::: Data to use :::
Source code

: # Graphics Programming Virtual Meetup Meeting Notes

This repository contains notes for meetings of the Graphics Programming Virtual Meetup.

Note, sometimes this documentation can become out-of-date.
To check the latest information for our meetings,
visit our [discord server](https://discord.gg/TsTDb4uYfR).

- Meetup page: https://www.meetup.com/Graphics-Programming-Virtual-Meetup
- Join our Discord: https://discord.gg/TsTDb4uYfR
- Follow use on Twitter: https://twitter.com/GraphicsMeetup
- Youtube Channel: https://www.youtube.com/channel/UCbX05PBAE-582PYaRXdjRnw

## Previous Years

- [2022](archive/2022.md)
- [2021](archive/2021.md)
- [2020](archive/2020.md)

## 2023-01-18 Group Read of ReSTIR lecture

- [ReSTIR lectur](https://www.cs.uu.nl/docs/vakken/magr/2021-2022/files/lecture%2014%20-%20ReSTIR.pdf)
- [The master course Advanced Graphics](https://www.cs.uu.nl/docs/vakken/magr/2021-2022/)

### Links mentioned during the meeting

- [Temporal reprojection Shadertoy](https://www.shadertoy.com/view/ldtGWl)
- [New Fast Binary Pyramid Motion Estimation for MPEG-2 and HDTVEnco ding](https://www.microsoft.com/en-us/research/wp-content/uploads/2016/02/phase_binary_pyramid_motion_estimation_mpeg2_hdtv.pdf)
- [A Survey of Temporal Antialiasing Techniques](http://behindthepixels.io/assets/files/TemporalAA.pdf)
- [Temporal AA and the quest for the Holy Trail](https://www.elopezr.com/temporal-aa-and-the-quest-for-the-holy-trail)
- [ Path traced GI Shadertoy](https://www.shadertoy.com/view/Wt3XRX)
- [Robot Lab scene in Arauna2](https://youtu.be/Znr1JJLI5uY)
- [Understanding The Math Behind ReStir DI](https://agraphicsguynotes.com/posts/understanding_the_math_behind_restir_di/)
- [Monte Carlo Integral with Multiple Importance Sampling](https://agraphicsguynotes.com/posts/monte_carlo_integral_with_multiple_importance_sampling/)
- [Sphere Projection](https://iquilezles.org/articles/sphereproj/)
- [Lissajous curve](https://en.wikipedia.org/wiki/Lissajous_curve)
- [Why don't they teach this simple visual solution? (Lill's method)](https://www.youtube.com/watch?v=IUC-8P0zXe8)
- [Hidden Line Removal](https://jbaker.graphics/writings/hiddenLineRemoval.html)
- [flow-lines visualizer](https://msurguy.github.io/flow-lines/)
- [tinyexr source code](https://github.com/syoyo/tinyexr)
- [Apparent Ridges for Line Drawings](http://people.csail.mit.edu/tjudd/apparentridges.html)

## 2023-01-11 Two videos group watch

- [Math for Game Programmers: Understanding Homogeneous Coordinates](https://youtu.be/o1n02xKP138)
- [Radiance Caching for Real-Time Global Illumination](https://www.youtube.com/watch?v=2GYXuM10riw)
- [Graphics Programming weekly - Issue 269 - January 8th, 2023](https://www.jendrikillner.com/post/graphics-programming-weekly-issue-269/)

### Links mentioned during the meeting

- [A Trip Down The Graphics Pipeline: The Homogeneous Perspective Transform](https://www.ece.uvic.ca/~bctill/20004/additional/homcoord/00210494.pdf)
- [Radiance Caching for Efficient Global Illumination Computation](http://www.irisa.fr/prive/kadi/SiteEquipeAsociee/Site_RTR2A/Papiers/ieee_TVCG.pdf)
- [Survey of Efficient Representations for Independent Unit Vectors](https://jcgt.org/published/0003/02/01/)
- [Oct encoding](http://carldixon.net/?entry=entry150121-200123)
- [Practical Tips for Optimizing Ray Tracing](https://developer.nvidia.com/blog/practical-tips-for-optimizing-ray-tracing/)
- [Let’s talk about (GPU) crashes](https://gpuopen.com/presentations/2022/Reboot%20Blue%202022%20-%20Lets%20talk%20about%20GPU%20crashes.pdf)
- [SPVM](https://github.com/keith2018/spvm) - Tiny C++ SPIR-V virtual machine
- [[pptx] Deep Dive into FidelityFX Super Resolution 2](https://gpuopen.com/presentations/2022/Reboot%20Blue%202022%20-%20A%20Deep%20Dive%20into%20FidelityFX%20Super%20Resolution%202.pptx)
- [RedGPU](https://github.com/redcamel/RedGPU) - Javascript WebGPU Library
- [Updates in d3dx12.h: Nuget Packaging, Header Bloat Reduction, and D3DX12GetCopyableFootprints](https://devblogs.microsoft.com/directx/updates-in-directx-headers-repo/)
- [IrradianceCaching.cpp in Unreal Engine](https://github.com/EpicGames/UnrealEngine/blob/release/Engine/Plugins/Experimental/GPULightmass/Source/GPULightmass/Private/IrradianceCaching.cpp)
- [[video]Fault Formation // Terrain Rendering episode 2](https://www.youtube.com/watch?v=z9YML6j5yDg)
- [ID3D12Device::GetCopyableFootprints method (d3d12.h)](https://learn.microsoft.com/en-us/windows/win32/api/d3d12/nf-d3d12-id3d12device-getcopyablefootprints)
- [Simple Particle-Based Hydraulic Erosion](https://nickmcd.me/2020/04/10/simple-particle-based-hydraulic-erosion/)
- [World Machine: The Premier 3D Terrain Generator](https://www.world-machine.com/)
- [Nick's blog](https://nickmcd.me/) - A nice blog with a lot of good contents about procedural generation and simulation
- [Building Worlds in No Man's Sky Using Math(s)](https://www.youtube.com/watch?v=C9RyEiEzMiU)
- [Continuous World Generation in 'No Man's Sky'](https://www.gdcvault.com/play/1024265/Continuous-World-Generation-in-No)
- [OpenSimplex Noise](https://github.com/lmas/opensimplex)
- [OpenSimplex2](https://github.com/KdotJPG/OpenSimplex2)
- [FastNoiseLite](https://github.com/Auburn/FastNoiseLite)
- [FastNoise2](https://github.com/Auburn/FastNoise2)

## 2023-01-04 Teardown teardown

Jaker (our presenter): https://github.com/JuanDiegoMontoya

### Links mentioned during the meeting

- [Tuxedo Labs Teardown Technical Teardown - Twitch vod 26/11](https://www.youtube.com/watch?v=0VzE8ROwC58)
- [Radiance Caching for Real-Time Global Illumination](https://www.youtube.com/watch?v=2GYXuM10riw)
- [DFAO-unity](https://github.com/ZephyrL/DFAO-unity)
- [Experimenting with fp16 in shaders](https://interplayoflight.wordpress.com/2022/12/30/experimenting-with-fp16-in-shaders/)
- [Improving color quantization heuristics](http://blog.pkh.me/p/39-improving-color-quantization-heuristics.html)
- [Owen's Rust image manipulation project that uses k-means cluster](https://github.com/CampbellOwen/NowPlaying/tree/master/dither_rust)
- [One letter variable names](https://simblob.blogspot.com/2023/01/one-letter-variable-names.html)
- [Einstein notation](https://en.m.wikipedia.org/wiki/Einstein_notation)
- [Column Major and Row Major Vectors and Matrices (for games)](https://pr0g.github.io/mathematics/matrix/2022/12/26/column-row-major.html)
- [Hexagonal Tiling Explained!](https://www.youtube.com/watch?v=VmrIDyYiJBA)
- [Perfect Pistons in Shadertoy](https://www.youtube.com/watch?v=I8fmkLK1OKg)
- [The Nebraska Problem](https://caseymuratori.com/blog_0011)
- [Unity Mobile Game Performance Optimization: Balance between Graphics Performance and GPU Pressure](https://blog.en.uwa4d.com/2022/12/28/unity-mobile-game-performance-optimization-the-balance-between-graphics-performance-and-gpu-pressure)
:::
**Activity**: Every line above should be written out again, unchanged.

**Reply**:
Source code

: # Graphics Programming Virtual Meetup Meeting Notes

This repository contains notes for meetings of the Graphics Programming Virtual Meetup.

Note, sometimes this documentation can become out-of-date.
To check the latest information for our meetings,
visit our [discord server](https://discord.gg/TsTDb4uYfR).

- Meetup page: https://www.meetup.com/Graphics-Programming-Virtual-Meetup
- Join our Discord: https://discord.gg/TsTDb4uYfR
- Follow use on Twitter: https://twitter.com/GraphicsMeetup
- Youtube Channel: https://www.youtube.com/channel/UCbX05PBAE-582PYaRXdjRnw

## Previous Years

- [2022](archive/2022.md)
- [2021](archive/2021.md)
- [2020](archive/2020.md)

## 2023-01-18 Group Read of ReSTIR lecture

- [ReSTIR lectur](https://www.cs.uu.nl/docs/vakken/magr/2021-2022/files/lecture%2014%20-%20ReSTIR.pdf)
- [The master course Advanced Graphics](https://www.cs.uu.nl/docs/vakken/magr/2021-2022/)

### Links mentioned during the meeting

- [Temporal reprojection Shadertoy](https://www.shadertoy.com/view/ldtGWl)
- [New Fast Binary Pyramid Motion Estimation for MPEG-2 and HDTVEnco ding](https://www.microsoft.com/en-us/research/wp-content/uploads/2016/02/phase_binary_pyramid_motion_estimation_mpeg2_hdtv.pdf)
- [A Survey of Temporal Antialiasing Techniques](http://behindthepixels.io/assets/files/TemporalAA.pdf)
- [Temporal AA and the quest for the Holy Trail](https://www.elopezr.com/temporal-aa-and-the-quest-for-the-holy-trail)
- [ Path traced GI Shadertoy](https://www.shadertoy.com/view/Wt3XRX)
- [Robot Lab scene in Arauna2](https://youtu.be/Znr1JJLI5uY)
- [Understanding The Math Behind ReStir DI](https://agraphicsguynotes.com/posts/understanding_the_math_behind_restir_di/)
- [Monte Carlo Integral with Multiple Importance Sampling](https://agraphicsguynotes.com/posts/monte_carlo_integral_with_multiple_importance_sampling/)
- [Sphere Projection](https://iquilezles.org/articles/sphereproj/)
- [Lissajous curve](https://en.wikipedia.org/wiki/Lissajous_curve)
- [Why don't they teach this simple visual solution? (Lill's method)](https://www.youtube.com/watch?v=IUC-8P0zXe8)
- [Hidden Line Removal](https://jbaker.graphics/writings/hiddenLineRemoval.html)
- [flow-lines visualizer](https://msurguy.github.io/flow-lines/)
- [tinyexr source code](https://github.com/syoyo/tinyexr)
- [Apparent Ridges for Line Drawings](http://people.csail.mit.edu/tjudd/apparentridges.html)

## 2023-01-11 Two videos group watch

- [Math for Game Programmers: Understanding Homogeneous Coordinates](https://youtu.be/o1n02xKP138)
- [Radiance Caching for Real-Time Global Illumination](https://www.youtube.com/watch?v=2GYXuM10riw)
- [Graphics Programming weekly - Issue 269 - January 8th, 2023](https://www.jendrikillner.com/post/graphics-programming-weekly-issue-269/)

### Links mentioned during the meeting

- [A Trip Down The Graphics Pipeline: The Homogeneous Perspective Transform](https://www.ece.uvic.ca/~bctill/20004/additional/homcoord/00210494.pdf)
- [Radiance Caching for Efficient Global Illumination Computation](http://www.irisa.fr/prive/kadi/SiteEquipeAsociee/Site_RTR2A/Papiers/ieee_TVCG.pdf)
- [Survey of Efficient Representations for Independent Unit Vectors](https://jcgt.org/published/0003/02/01/)
- [Oct encoding](http://carldixon.net/?entry=entry150121-200123)
- [Practical Tips for Optimizing Ray Tracing](https://developer.nvidia.com/blog/practical-tips-for-optimizing-ray-tracing/)
- [Let’s talk about (GPU) crashes](https://gpuopen.com/presentations/2022/Reboot%20Blue%202022%20-%20Lets%20talk%20about%20GPU%20crashes.pdf)
- [SPVM](https://github.com/keith2018/spvm) - Tiny C++ SPIR-V virtual machine
- [[pptx] Deep Dive into FidelityFX Super Resolution 2](https://gpuopen.com/presentations/2022/Reboot%20Blue%202022%20-%20A%20Deep%20Dive%20into%20FidelityFX%20Super%20Resolution%202.pptx)
- [RedGPU](https://github.com/redcamel/RedGPU) - Javascript WebGPU Library
- [Updates in d3dx12.h: Nuget Packaging, Header Bloat Reduction, and D3DX12GetCopyableFootprints](https://devblogs.microsoft.com/directx/updates-in-directx-headers-repo/)
- [IrradianceCaching.cpp in Unreal Engine](https://github.com/EpicGames/UnrealEngine/blob/release/Engine/Plugins/Experimental/GPULightmass/Source/GPULightmass/Private/IrradianceCaching.cpp)
- [[video]Fault Formation // Terrain Rendering episode 2](https://www.youtube.com/watch?v=z9YML6j5yDg)
- [ID3D12Device::GetCopyableFootprints method (d3d12.h)](https://learn.microsoft.com/en-us/windows/win32/api/d3d12/nf-d3d12-id3d12device-getcopyablefootprints)
- [Simple Particle-Based Hydraulic Erosion](https://nickmcd.me/2020/04/10/simple-particle-based-hydraulic-erosion/)
- [World Machine: The Premier 3D Terrain Generator](https://www.world-machine.com/)
- [Nick's blog](https://nickmcd.me/) - A nice blog with a lot of good contents about procedural generation and simulation
- [Building Worlds in No Man's Sky Using Math(s)](https://www.youtube.com/watch?v=C9RyEiEzMiU)
- [Continuous World Generation in 'No Man's Sky'](https://www.gdcvault.com/play/1024265/Continuous-World-Generation-in-No)
- [OpenSimplex Noise](https://github.com/lmas/opensimplex)
- [OpenSimplex2](https://github.com/KdotJPG/OpenSimplex2)
- [FastNoiseLite](https://github.com/Auburn/FastNoiseLite)
- [FastNoise2](https://github.com/Auburn/FastNoise2)

## 2023-01-04 Teardown teardown

Jaker (our presenter): https://github.com/JuanDiegoMontoya

### Links mentioned during the meeting

- [Tuxedo Labs Teardown Technical Teardown - Twitch vod 26/11](https://www.youtube.com/watch?v=0VzE8ROwC58)
- [Radiance Caching for Real-Time Global Illumination](https://www.youtube.com/watch?v=2GYXuM10riw)
- [DFAO-unity](https://github.com/ZephyrL/DFAO-unity)
- [Experimenting with fp16 in shaders](https://interplayoflight.wordpress.com/2022/12/30/experimenting-with-fp16-in-shaders/)
- [Improving color quantization heuristics](http://blog.pkh.me/p/39-improving-color-quantization-heuristics.html)
- [Owen's Rust image manipulation project that uses k-means cluster](https://github.com/CampbellOwen/NowPlaying/tree/master/dither_rust)
- [One letter variable names](https://simblob.blogspot.com/2023/01/one-letter-variable-names.html)
- [Einstein notation](https://en.m.wikipedia.org/wiki/Einstein_notation)
- [Column Major and Row Major Vectors and Matrices (for games)](https://pr0g.github.io/mathematics/matrix/2022/12/26/column-row-major.html)
- [Hexagonal Tiling Explained!](https://www.youtube.com/watch?v=VmrIDyYiJBA)
- [Perfect Pistons in Shadertoy](https://www.youtube.com/watch?v=I8fmkLK1OKg)
- [The Nebraska Problem](https://caseymuratori.com/blog_0011)
- [Unity Mobile Game Performance Optimization: Balance between Graphics Performance and GPU Pressure](https://blog.en.uwa4d.com/2022/12/28/unity-mobile-game-performance-optimization-the-balance-between-graphics-performance-and-gpu-pressure)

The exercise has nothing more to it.